[1/3]
The final markup bug for this group of posts involves m3 of between-code? >>27. The following properties hold: the m3 scan is unconditional in between-code?, it is a linear scan potentially to the end of s2 and it is called in a loop by string->sxml-rec. As a result, the overall behavior of m3 within string->sxml is quadratic. This is a bad idea because it invites a stress test on the loop count, which can be controlled by packing spoilers tightly together. Calling append via append-element in a loop also yields quadratic behavior, which should be replaced by the usual backward consing followed by reverse, but unlike the case of m3 the counts involved are insufficient to become a problem. Here is a subset of markup procedures that can be used to exercise Bitdiddle's m3:
$ cat test-m3.scm
(define (timeit proc)
(with-timings proc
(lambda (run-time gc-time real-time)
(write (internal-time/ticks->seconds run-time))
(write-char #\space)
(write (internal-time/ticks->seconds gc-time))
(write-char #\space)
(write (internal-time/ticks->seconds real-time))
(newline))))
(define (string->sxml markup s)
(define (string->sxml-rec s res)
(let ((match (irregex-search (regex markup) s)))
(cond ((string-null? s)
res)
((not match)
(append-element res s))
(else
(let* ((start (irregex-match-start-index match))

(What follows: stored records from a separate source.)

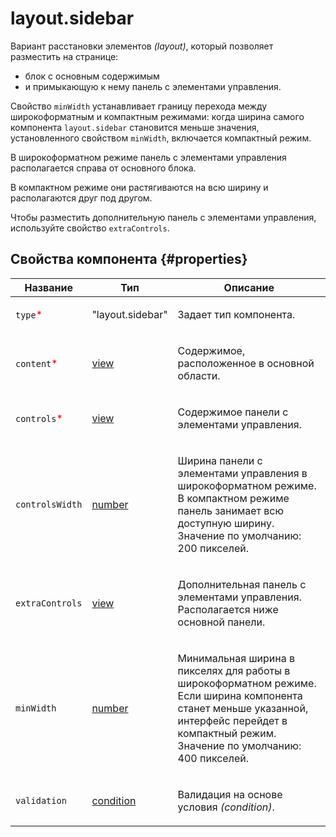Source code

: # layout.sidebar

Вариант расстановки элементов _(layout)_, который позволяет разместить на странице:

- блок с основным содержимым
- и примыкающую к нему панель с элементами управления.

Свойство `minWidth` устанавливает границу перехода между широкоформатным и компактным режимами: когда ширина самого компонента `layout.sidebar` становится меньше значения, установленного свойством `minWidth`, включается компактный режим.

В широкоформатном режиме панель с элементами управления располагается справа от основного блока.

В компактном режиме они растягиваются на всю ширину и располагаются друг под другом.

Чтобы разместить дополнительную панель с элементами управления, используйте свойство `extraControls`.

## Свойства компонента {#properties}

| Название                                     | Тип                                                                                    | Описание                                                                                                                                                                                              |
| -------------------------------------------- | -------------------------------------------------------------------------------------- | ----------------------------------------------------------------------------------------------------------------------------------------------------------------------------------------------------- |
| `type`<span style="color: red">\*</span>     | "layout.sidebar"                                                                       | <p>Задает тип компонента.</p>                                                                                                                                                                         |
| `content`<span style="color: red">\*</span>  | <a class="xref popup-link" href="../concepts/types.dita#types/view">view</a>           | <p>Содержимое, расположенное в основной области.</p>                                                                                                                                                  |
| `controls`<span style="color: red">\*</span> | <a class="xref popup-link" href="../concepts/types.dita#types/view">view</a>           | <p>Содержимое панели с элементами управления.</p>                                                                                                                                                     |
| `controlsWidth`                              | <a class="xref popup-link" href="../concepts/types.dita#types/number">number</a>       | <p>Ширина панели с элементами управления в широкоформатном режиме. В компактном режиме панель занимает всю доступную ширину. Значение по умолчанию: 200 пикселей.</p>                                 |
| `extraControls`                              | <a class="xref popup-link" href="../concepts/types.dita#types/view">view</a>           | <p>Дополнительная панель c элементами управления. Располагается ниже основной панели.</p>                                                                                                             |
| `minWidth`                                   | <a class="xref popup-link" href="../concepts/types.dita#types/number">number</a>       | <p>Минимальная ширина в пикселях для работы в широкоформатном режиме. Если ширина компонента станет меньше указанной, интерфейс перейдет в компактный режим. Значение по умолчанию: 400 пикселей.</p> |
| `validation`                                 | <a class="xref popup-link" href="../concepts/types.dita#types/condition">condition</a> | <p>Валидация на основе условия <em>(condition)</em>.</p>                                                                                                                                              |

(end (irregex-match-end-index match))
(substr (irregex-match-substring match))
(s1 (substring s 0 start))
(s2 (substring s end (string-length s))))
(if (string-null? s1)
(string->sxml-rec
s2
(append-element res ((transform markup) substr)))
(if (and (eq? (name markup) 'del) ;; exception to escape spoiler inside code
(between-code? s1 s2))
(string->sxml-rec "" (append-element res (string-append s1 substr s2)))
(string->sxml-rec
s2
(append-element res s1 ((transform markup) substr))))))))))
(string->sxml-rec s '()))
(define (append-element l . e)
(append l e))
;; edge false positive (between-code? "==code== ==code==" "==")

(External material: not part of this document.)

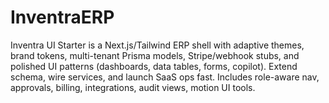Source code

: # InventraERP
Inventra UI Starter is a Next.js/Tailwind ERP shell with adaptive themes, brand tokens, multi-tenant Prisma models, Stripe/webhook stubs, and polished UI patterns (dashboards, data tables, forms, copilot). Extend schema, wire services, and launch SaaS ops fast. Includes role-aware nav, approvals, billing, integrations, audit views, motion UI tools.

;; could add another pass of spoiler, but ok good-enough
(define (between-code? s1 s2)
(let ((m1 (irregex-search (irregex ".*==$|.*==[^ ]") s1)) ;opening code in s1
(m2 (irregex-search (irregex ".*[^ ]==") s1)) ;closing code in s1
(m3 (irregex-search (irregex "^==|.*?[^ ]==") s2)) ;closing code in s2
(imei irregex-match-end-index))
(if (and m1 m3 (or (not m2) (>= (imei m1) (imei m2))))
#t
#f)))
(define (transform-rule name regex transform)
(define (dispatch op)
(cond ((eq? op 'name) name)
((eq? op 'regex) regex)
((eq? op 'transform) transform)))
dispatch)
(define (transform markup) (apply markup '(transform)))
(define (regex markup) (apply markup '(regex)))
(define (name markup) (apply markup '(name)))
(define code
(transform-rule
'code
(irregex "==[^ ].*?[^ ]==|==[^ ]==")
(lambda (sub) `(code ,(substring sub 2 (- (string-length sub) 2))))))
(define del
(transform-rule
'del
(irregex "~~[^ ].*?[^ ]~~|~~[^ ]~~")
(lambda (sub) `(del ,(substring sub 2 (- (string-length sub) 2))))))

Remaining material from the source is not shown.